Hat Creek Dateline: 1876/06/18

Courtesy of The Lusk Herald, 12/27/1989

Acting troop visits area
by Ed Cook, Contributing Writer

Jack Langrishe, the well-known actor, his wife and 12 members of their acting troop, have been here for the last day and a half. After successfully opening in Cheyenne's New Dramatic Theater in early June, Langrishe had decided to take his troopers and head for the gulches of gold in the Black Hills. They were being transported in a large passenger wagon on the Cheyenne and Black Hills Stage company, and were following close behind one of the companies "fast freight trains." The train, with C.A. Skinner in charge, had pulled out of Cheyenne early on June 12. They were loaded with grain, flour and vegetables.

Everything along the Black Hills route was in a state of excitement and hustle. The military was busy establishing permanent camps and sending escorts with the "Hillers." Captain Egan and his "Grays" were still patrolling the road from Fort Laramie to Custer.

"Calamity Jane" was said to have received this nickname when she (Martha Jane Canary) rescued Captain Egan after his horse had been shot out from under him. She had been serving as a scout for the forces of Captain Egan when he was commander of the Army Post on Goose Creek.

There was a skirmish with the Indians during which the commander was shot and severely wounded. It was Calamity Jane who saved him from a worse fate. She rode into the melee where Captain Egan lay unprotected, on the ground with a circle of grinning savages around him, waiting for the sign from their leader to finish the business they had begun. Calamity began action by killing the leader and any others who remained within range of her gun. At the same time she managed to place Captain Egan, weak and helpless, before her on her saddle and horse's neck; and as she had, for a time, subdued the Indians, took her charge in haste to the post. There his life was saved.

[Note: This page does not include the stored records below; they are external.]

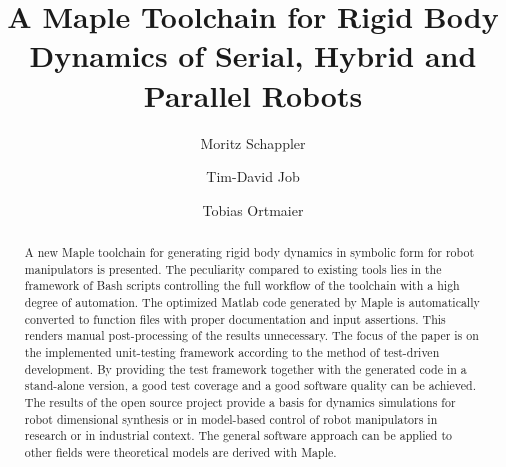 \documentclass[runningheads]{llncs}
\begin{document}
%
\title{A Maple Toolchain for Rigid Body Dynamics of Serial, Hybrid and Parallel Robots}%
%
%
\author{Moritz Schappler \and Tim-David Job \and Tobias Ortmaier}
%
%
%
\maketitle              %
%
\begin{abstract}
A new Maple toolchain for generating rigid body dynamics in symbolic form for robot manipulators is presented.
The peculiarity compared to existing tools lies in the framework of Bash scripts controlling the full workflow of the toolchain with a high degree of automation. 
The optimized Matlab code generated by Maple is automatically converted to function files with proper documentation and input assertions.
This renders manual post-processing of the results unnecessary.
The focus of the paper is on the implemented unit-testing framework according to the method of test-driven development.
By providing the test framework together with the generated code in a stand-alone version, a good test coverage and a good software quality can be achieved.
The results of the open source project provide a basis for dynamics simulations for robot dimensional synthesis or in model-based control of robot manipulators in research or in industrial context.
The general software approach can be applied to other fields were theoretical models are derived with Maple.

\end{abstract}
%
%
%
\end{document}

When the wounded captain was recovering, he called the scout to thank her.

"You're a mighty good person to have around in time of calamity," he told her," and so I hereby christen you Calamity Jane, the heroine of the plains."

(Information sources; Cheyenne and Black Hills Stage and Express Route by Agnes Wright Spring; "Calamity Jane Often Traveled Over Cheyenne and Deadwood Stage Line; Notorious Character: - The Lusk Herald, page 7, May 28, 1936 - by John K. Standish.)